C’est parce qu’il s’est penché vers les indigènes qu’il a pu mener son œuvre à bien. Il tenait plus à les séduire qu’à les écraser ; il savait qu’avec eux, jamais un écrasement n’est définitif : il connaissait à fond leurs âmes ; il s’était appliqué à pénétrer ces visages solennels, graves, impassibles et à y dissiper les brumes ; s’il avait relevé dans leur caractère les aptitudes aux contradictions les plus étranges, il n’en voulait retenir qu’un trait, la tendance sympathique ; c’est cette sympathie qu’il éveillerait, qu’il rassurerait, qu’il conquerrait, qu’il fixerait, pour qu’elle cessât d’être mobile comme la dune mouvante du désert saharien que le vent insensiblement déplace. À ces assoiffés d’indépendance, il en laisserait l’illusion ; ils seraient indépendants et maîtres d’eux-mêmes, à nos côtés, pourvu qu’ils fussent les loyaux amis de la France.

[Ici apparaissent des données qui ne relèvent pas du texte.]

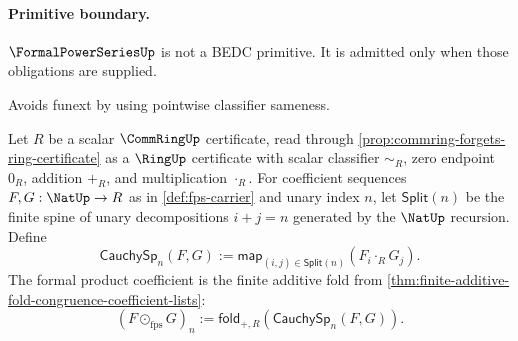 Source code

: \paragraph{Primitive boundary.}
\(\FormalPowerSeriesUp\) is not a BEDC primitive. It is admitted only when those obligations are supplied.

\begin{remark}
\label{rem:fps-zero-axiom-note}
Avoids funext by using pointwise classifier sameness.
\end{remark}

\begin{definition}
\label{def:fps-cauchy-coefficient-spine}
Let $R$ be a scalar $\CommRingUp$ certificate, read through \autoref{prop:commring-forgets-ring-certificate} as a $\RingUp$ certificate with scalar classifier $\sim_R$, zero endpoint $0_R$, addition $+_R$, and multiplication $\cdot_R$. For coefficient sequences $F,G:\NatUp\to R$ as in \autoref{def:fps-carrier} and unary index $n$, let $\mathsf{Split}(n)$ be the finite spine of unary decompositions $i+j=n$ generated by the $\NatUp$ recursion. Define
$$
\mathsf{CauchySp}_n(F,G)
:=
\mathsf{map}_{(i,j)\in\mathsf{Split}(n)}(F_i\cdot_R G_j).
$$
The formal product coefficient is the finite additive fold from \autoref{thm:finite-additive-fold-congruence-coefficient-lists}:
$$
(F\odot_{\mathrm{fps}}G)_n
:=
\mathsf{fold}_{+,R}(\mathsf{CauchySp}_n(F,G)).
$$
\end{definition}

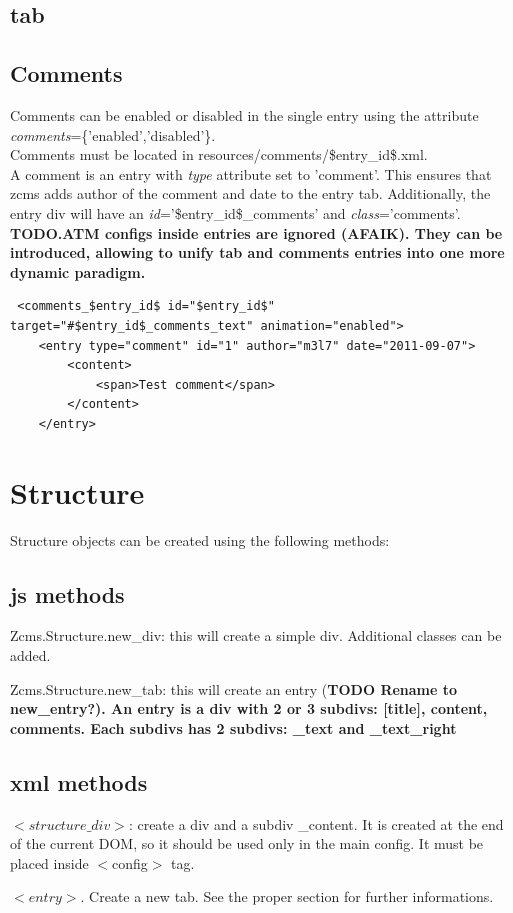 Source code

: \documentclass[a4paper,12pt]{article}
\begin{document}
\subsection{tab}
\subsection{Comments}
Comments can be enabled or disabled in the single entry using the attribute \emph{comments}=\{'enabled','disabled'\}.\\
Comments must be located in resources/comments/\$entry\_id\$.xml.\\
A comment is an entry with \emph{type} attribute set to 'comment'. This ensures that zcms adds author of the comment and date to the entry tab.
Additionally, the entry div will have an \emph{id}='\$entry\_id\$\_comments' and \emph{class}='comments'.\\[0.2cm]
\bfseries{TODO}.\normalfont ATM configs inside entries are ignored (AFAIK). They can be introduced, allowing to unify tab and comments entries into one more dynamic paradigm.
\footnotesize

\begin{verbatim}
 <comments_$entry_id$ id="$entry_id$" target="#$entry_id$_comments_text" animation="enabled">
	<entry type="comment" id="1" author="m3l7" date="2011-09-07">
		<content>
			<span>Test comment</span>
		</content>
	</entry>
\end{verbatim}

\section{Structure}
Structure objects can be created using the following methods:
\subsection{js methods}
\begin{list}{-}{}
 \item Zcms.Structure.new\_div: this will create a simple div. Additional classes can be added.
\item Zcms.Structure.new\_tab: this will create an entry (\bfseries{TODO} \normalfont Rename to new\_entry?). An entry is a div with 2 or 3 subdivs: [title], content, comments. Each subdivs has 2 subdivs: \_text and \_text\_right
\end{list}
\subsection{xml methods}
\begin{list}{-}{}
  \item $<structure\_div>$: create a div and a subdiv \_content. It is created at the end of the current DOM, so it should be used only in the main config. It must be placed inside $<$config$>$ tag.
\item $<entry>$. Create a new tab. See the proper section for further informations.
\item 
\end{list}
\end{document}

Mais pour y parvenir, que de doigté, que de tact, que de diplomatie il fallut apporter dans les négociations ! Le récit des manœuvres employées pour rallier à notre cause l’instigateur du parti de la paix, le chef des « Jeunes Touareg » Houssa ag Amastane, en fournira un exemple typique. Les avances de Moussa étaient fréquentes, mais sans franchise ; pourtant, au commencement de 1903, une députation de Touareg vint à In-Salah apporter les protestations de dévouement de Moussa. Sur la proposition du capitaine Cauvet, le commandant Laperrine éleva Moussa au rang d’Amenonkal officiel des Touareg Ahaggar en remplacement d’Attici, instigateur du massacre de la mission Flatters, et notre ennemi irréductible. Mais les Touareg restaient méfiants ; allait-on s’armer de patience et attendre ou redoubler d’ingéniosité et les attirer ? Le commandant Laperrine résolut de donner d’abord l’impression de notre force ; une colonne partie d’In-Salah, sous les ordres du lieutenant Besset, poursuivit et repoussa jusqu’au cinquième degré de longitude Est, au plus fort de l’été de 1903, les Touareg Ajjer qui avaient razzié des nomades et attaqué et pillé une caravane venant d’InSalah. Les Touareg, effrayés de l’apparition des troupes françaises dans les territoires qu’ils avaient jusque-là parcourus impunément, prièrent Moussa ag Amastane de s’entremettre auprès du commandant en leur faveur et de déclarer qu’ils n’avaient point participé aux rezzous dont on leur imputait la responsabilité. Le moment était venu de sonder à nouveau Moussa ag Amastane. Mais il se tenait coi. Sa grandeur allait-elle longtemps encore l’attacher au rivage ? Ce rivage, le commandant Laperrine allait-il essayer d’y aborder ? Il s’y décida, mais par personne interposée.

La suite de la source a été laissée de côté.